If you were just explicit from the get go that as a financial services company you have to CYA first, and then try to do the right thing second nobody would blame you for that. Most reasonable people who will be doing actual business with Stripe have dealt with processors/merchants before and know what goes on with these deals, it's all about hedging risk.
But when you phrase it like you're trying to do the right thing and CYA is just an incidental inconvenience pressed on you by some big corp who's really the bad guy here... well, that's just disingenuous and people know it.

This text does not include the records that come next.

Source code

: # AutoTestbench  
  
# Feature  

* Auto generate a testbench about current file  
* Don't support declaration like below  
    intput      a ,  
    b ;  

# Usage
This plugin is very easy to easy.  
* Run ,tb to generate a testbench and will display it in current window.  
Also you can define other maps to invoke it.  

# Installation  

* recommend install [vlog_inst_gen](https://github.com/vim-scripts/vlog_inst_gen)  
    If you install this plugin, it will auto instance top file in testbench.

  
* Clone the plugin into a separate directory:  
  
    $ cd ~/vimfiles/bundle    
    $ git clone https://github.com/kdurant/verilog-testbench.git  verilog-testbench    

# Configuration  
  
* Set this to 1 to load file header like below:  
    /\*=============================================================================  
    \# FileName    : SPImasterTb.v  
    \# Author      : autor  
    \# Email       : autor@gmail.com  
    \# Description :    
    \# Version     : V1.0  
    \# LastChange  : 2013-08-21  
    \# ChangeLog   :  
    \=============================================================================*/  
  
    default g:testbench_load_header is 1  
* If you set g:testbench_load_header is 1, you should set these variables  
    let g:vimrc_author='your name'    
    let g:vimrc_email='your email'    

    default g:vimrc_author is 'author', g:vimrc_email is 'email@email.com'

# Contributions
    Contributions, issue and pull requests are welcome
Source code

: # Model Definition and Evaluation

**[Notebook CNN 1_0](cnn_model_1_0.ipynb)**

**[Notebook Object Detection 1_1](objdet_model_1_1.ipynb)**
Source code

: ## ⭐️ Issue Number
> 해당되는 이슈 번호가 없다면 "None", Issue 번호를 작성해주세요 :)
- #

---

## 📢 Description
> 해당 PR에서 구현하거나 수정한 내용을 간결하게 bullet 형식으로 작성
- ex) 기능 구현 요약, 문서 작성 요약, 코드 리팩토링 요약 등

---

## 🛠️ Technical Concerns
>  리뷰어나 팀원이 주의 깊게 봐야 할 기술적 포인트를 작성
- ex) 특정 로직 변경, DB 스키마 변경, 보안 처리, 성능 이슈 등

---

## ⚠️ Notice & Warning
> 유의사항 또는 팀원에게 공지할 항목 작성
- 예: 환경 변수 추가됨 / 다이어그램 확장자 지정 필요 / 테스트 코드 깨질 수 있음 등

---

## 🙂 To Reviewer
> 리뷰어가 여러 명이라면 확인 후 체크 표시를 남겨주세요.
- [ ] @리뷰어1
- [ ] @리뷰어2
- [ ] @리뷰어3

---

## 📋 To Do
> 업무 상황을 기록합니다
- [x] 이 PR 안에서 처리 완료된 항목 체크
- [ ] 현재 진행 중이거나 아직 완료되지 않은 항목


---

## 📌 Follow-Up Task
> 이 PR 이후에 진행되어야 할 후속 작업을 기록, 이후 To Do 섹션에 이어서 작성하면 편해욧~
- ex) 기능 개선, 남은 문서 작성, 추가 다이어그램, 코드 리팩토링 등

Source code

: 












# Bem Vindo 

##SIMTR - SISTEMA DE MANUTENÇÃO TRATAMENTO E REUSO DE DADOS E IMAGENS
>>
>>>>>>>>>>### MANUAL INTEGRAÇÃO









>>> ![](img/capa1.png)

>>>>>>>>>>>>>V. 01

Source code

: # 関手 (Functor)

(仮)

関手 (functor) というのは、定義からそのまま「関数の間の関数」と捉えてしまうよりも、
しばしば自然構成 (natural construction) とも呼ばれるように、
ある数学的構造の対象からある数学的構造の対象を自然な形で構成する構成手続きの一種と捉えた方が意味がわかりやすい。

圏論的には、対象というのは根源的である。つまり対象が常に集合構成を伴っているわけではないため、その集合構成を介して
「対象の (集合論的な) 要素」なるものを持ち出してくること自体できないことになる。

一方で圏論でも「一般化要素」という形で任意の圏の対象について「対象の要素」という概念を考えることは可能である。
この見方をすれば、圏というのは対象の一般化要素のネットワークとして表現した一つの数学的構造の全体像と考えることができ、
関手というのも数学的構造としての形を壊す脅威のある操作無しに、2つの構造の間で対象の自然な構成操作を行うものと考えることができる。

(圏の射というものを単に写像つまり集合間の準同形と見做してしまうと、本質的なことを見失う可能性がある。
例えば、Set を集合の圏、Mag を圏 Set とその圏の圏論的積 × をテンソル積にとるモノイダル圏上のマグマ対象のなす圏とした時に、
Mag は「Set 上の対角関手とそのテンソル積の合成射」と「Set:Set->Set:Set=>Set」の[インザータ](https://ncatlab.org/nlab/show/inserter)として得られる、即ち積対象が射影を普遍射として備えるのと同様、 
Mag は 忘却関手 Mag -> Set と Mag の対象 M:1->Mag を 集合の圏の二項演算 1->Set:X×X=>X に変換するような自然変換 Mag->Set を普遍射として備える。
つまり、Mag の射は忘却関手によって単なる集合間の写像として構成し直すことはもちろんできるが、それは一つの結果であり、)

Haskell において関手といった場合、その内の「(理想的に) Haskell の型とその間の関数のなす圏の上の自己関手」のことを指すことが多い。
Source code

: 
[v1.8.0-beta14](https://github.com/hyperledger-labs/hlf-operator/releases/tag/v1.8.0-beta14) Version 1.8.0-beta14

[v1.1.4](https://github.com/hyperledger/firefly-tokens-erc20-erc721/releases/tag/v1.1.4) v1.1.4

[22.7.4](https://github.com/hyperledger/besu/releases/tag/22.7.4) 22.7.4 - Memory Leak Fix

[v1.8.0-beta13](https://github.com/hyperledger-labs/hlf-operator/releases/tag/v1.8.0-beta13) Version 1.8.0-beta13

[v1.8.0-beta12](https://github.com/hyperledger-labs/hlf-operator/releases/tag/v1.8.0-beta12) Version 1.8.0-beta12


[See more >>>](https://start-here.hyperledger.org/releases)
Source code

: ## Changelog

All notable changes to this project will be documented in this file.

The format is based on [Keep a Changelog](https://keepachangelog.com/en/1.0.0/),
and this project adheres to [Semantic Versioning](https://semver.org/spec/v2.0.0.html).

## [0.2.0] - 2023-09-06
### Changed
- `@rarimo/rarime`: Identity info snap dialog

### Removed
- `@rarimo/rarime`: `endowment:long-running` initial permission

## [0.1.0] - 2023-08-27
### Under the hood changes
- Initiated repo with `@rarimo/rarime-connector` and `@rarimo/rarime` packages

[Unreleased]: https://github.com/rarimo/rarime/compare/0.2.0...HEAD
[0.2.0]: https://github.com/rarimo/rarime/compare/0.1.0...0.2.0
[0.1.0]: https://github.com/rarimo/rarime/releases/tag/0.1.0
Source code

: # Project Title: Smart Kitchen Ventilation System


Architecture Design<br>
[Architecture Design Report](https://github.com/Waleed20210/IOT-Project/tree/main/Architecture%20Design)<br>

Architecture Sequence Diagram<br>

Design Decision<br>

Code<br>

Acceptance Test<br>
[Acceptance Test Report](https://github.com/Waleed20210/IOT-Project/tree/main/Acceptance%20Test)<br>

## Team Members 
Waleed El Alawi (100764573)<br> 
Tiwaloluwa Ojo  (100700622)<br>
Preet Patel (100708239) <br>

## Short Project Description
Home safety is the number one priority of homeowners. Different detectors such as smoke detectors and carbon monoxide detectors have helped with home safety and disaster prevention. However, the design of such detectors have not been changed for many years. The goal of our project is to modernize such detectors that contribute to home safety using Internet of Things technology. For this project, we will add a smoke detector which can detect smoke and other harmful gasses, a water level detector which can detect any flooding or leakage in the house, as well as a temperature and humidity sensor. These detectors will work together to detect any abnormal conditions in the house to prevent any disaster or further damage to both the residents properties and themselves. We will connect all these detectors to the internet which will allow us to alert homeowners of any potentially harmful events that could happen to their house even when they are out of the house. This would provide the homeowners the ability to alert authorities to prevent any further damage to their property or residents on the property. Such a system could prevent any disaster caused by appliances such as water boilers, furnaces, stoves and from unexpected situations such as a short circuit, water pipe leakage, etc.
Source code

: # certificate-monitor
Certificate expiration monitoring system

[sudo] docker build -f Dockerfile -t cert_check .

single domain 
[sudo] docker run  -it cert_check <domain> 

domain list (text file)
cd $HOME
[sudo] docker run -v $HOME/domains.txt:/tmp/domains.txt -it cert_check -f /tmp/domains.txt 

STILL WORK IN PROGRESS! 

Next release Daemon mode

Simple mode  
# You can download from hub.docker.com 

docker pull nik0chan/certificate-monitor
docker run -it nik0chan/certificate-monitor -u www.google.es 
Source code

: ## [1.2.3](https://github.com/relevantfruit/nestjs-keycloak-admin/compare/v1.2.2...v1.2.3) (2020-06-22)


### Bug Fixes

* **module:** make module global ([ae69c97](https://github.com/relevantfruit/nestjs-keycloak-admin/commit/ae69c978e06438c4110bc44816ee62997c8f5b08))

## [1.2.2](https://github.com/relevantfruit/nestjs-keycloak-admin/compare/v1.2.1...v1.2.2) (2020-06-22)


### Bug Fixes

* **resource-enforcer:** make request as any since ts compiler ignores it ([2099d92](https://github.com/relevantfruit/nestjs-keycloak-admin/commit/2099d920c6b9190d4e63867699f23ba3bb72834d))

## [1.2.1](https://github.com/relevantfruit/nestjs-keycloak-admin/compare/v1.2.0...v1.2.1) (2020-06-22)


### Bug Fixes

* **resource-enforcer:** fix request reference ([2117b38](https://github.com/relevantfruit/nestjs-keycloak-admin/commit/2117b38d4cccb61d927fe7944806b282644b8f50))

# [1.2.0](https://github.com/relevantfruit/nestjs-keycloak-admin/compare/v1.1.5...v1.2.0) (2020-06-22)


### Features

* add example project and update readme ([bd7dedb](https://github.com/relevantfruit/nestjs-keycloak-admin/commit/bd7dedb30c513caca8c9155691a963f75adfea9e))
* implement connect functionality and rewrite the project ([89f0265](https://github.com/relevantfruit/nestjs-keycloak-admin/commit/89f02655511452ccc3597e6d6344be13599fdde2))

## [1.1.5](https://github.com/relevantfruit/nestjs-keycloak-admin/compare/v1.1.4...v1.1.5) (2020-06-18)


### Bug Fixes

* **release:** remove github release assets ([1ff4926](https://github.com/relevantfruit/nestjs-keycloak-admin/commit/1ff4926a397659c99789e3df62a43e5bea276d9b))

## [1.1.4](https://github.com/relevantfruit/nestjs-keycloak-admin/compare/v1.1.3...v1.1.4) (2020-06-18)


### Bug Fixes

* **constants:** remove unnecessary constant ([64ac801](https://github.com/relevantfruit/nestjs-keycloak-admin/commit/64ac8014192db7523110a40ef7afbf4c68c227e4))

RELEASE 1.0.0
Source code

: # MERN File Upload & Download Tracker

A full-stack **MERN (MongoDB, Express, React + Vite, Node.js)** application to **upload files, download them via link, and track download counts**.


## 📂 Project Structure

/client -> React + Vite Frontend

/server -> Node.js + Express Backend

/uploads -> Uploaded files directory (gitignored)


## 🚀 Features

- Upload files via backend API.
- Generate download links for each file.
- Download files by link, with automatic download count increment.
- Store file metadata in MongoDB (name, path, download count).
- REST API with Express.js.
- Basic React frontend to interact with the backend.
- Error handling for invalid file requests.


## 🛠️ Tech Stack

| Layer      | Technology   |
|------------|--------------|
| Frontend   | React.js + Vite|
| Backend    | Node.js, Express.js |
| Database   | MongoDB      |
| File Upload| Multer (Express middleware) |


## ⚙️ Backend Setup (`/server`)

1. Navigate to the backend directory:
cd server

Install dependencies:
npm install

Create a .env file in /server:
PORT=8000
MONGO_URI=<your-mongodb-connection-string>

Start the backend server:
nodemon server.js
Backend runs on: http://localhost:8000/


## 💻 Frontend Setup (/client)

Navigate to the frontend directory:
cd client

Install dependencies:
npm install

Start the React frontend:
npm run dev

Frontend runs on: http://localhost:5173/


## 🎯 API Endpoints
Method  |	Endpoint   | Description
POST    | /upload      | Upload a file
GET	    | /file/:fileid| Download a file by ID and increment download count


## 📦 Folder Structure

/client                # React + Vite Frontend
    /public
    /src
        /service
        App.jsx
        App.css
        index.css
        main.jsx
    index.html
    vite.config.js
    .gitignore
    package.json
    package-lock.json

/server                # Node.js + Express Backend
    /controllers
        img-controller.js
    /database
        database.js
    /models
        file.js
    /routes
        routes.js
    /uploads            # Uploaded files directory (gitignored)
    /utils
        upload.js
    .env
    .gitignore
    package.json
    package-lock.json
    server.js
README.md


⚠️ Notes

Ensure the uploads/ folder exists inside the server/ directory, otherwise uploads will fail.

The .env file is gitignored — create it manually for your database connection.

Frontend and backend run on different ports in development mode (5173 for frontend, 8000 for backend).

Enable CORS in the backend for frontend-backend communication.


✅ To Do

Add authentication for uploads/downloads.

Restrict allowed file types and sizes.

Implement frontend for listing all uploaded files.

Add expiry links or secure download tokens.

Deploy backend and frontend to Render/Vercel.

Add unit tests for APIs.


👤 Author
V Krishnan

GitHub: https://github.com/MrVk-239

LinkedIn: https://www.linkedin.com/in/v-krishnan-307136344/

Beyond that people are aware that Stripe is growing, and growing fast. Large companies have inconsistencies with this sort of stuff, PayPal is a prime example. And while I've had amazing experiences as a lone developer with my own projects I've also had some not-so-great experiences with Stripe in my professional life (obviously I don't speak for my employer or any prior ones). Again, this makes sense, a lone developer is a lot less risky than someone who's already funneling funny looking money through your system, but trying to whitewash this clear fact as if you were in fact "doing the right thing" the whole time makes people frustrated and reduces people's ability to predict Stripe's actions. And nobody wants to deal with an unpredictable payment provider.
I realize that a decent amount of the article here talks about risk and how it's hedged, but you continually phrase things like the OMGYes case study as if your hands were tied in some non-moralistic decision, which again rings disingenuous. Same with the "Businesses that pose a brand risk" bullet point.
Last but not least, you guys squirreled away the most important piece of information in this article to a small paragraph. "Contact us first if you're at all worried" should be bolded in 60pt font at the very top. Asking people to do that and being very explicit and upfront about your CYA policy before trying to explain the nuances would go very far with how people interpret the message, even if there's nothing explicitly wrong with how it's done now.